Já as expectativas de inflação reunidas no Focus passaram de 5,3% para 5% para este ano e de 4,10% para 4,20% para 2027. O horizonte relevante do Copom, período em que as decisões de política monetária são mais efetivas, é para o primeiro trimestre de 2028, quando a projeção do colegiado é de inflação em 3,2%. Já o Focus mostra a mediana das expectativas em 3,80% no fim de 2028. 

“O Comitê monitora com atenção a desancoragem adicional das expectativas de inflação para prazos mais longos na medida em que esta contribui para a determinação dos preços e aumenta o custo de desinflação”.

Já o balanço de riscos, em que o Copom cita os fatores que podem elevar ou reduzir a inflação, seguiu o mesmo tom da reunião passada. O colegiado já havia feito uma alteração na reunião anterior, mencionando uma “assimetria altista” do balanço e citando os riscos apresentados pelo estímulo à demanda agregada.
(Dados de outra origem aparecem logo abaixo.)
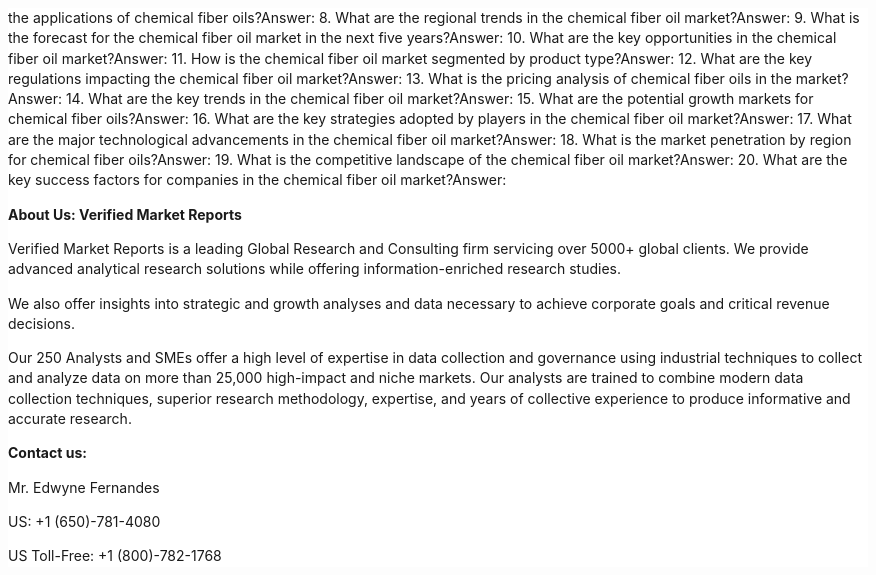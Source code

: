 the applications of chemical fiber oils?Answer: 8. What are the regional trends in the chemical fiber oil market?Answer: 9. What is the forecast for the chemical fiber oil market in the next five years?Answer: 10. What are the key opportunities in the chemical fiber oil market?Answer: 11. How is the chemical fiber oil market segmented by product type?Answer: 12. What are the key regulations impacting the chemical fiber oil market?Answer: 13. What is the pricing analysis of chemical fiber oils in the market?Answer: 14. What are the key trends in the chemical fiber oil market?Answer: 15. What are the potential growth markets for chemical fiber oils?Answer: 16. What are the key strategies adopted by players in the chemical fiber oil market?Answer: 17. What are the major technological advancements in the chemical fiber oil market?Answer: 18. What is the market penetration by region for chemical fiber oils?Answer: 19. What is the competitive landscape of the chemical fiber oil market?Answer: 20. What are the key success factors for companies in the chemical fiber oil market?Answer:</h3><p id="" class=""><strong>About Us: Verified Market Reports</strong></p><p id="" class="">Verified Market Reports is a leading Global Research and Consulting firm servicing over 5000+ global clients. We provide advanced analytical research solutions while offering information-enriched research studies.</p><p id="" class="">We also offer insights into strategic and growth analyses and data necessary to achieve corporate goals and critical revenue decisions.</p><p id="" class="">Our 250 Analysts and SMEs offer a high level of expertise in data collection and governance using industrial techniques to collect and analyze data on more than 25,000 high-impact and niche markets. Our analysts are trained to combine modern data collection techniques, superior research methodology, expertise, and years of collective experience to produce informative and accurate research.</p><p id="" class=""><strong>Contact us:</strong></p><p id="" class="">Mr. Edwyne Fernandes</p><p id="" class="">US: +1 (650)-781-4080</p><p id="" class="">US Toll-Free: +1 (800)-782-1768</p>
No âmbito externo, a guerra no Oriente Médio entre Irã, Israel e Estados Unidos ainda está no radar como um fator de incerteza. O barril de petróleo vem variando conforme as notícias sobre uma possível resolução do conflito, ou seu agravamento, acontecem. Na última semana, o barril chegou a US$ 100 com a escalada, mas recuou para cerca de US$ 80 nesta semana. 

Além disso, o comitê destacou a “incerteza sobre a política monetária em algumas economias avançadas”. Nos Estados Unidos, o Federal Reserve (Fed) vem passando por mudanças estruturais, inclusive na comunicação, conduzidas pelo novo presidente, Kevin Warsh. Na última reunião, o Fed manteve a taxa básica de juros entre 3,50% e 3,75%, com nove votos favoráveis e três contrários, que defenderam uma elevação dos juros.

O Copom destacou que esse cenário externo exige “cautela” dos países emergentes “ em ambiente marcado por elevação da volatilidade de preços de ativos e commodities”.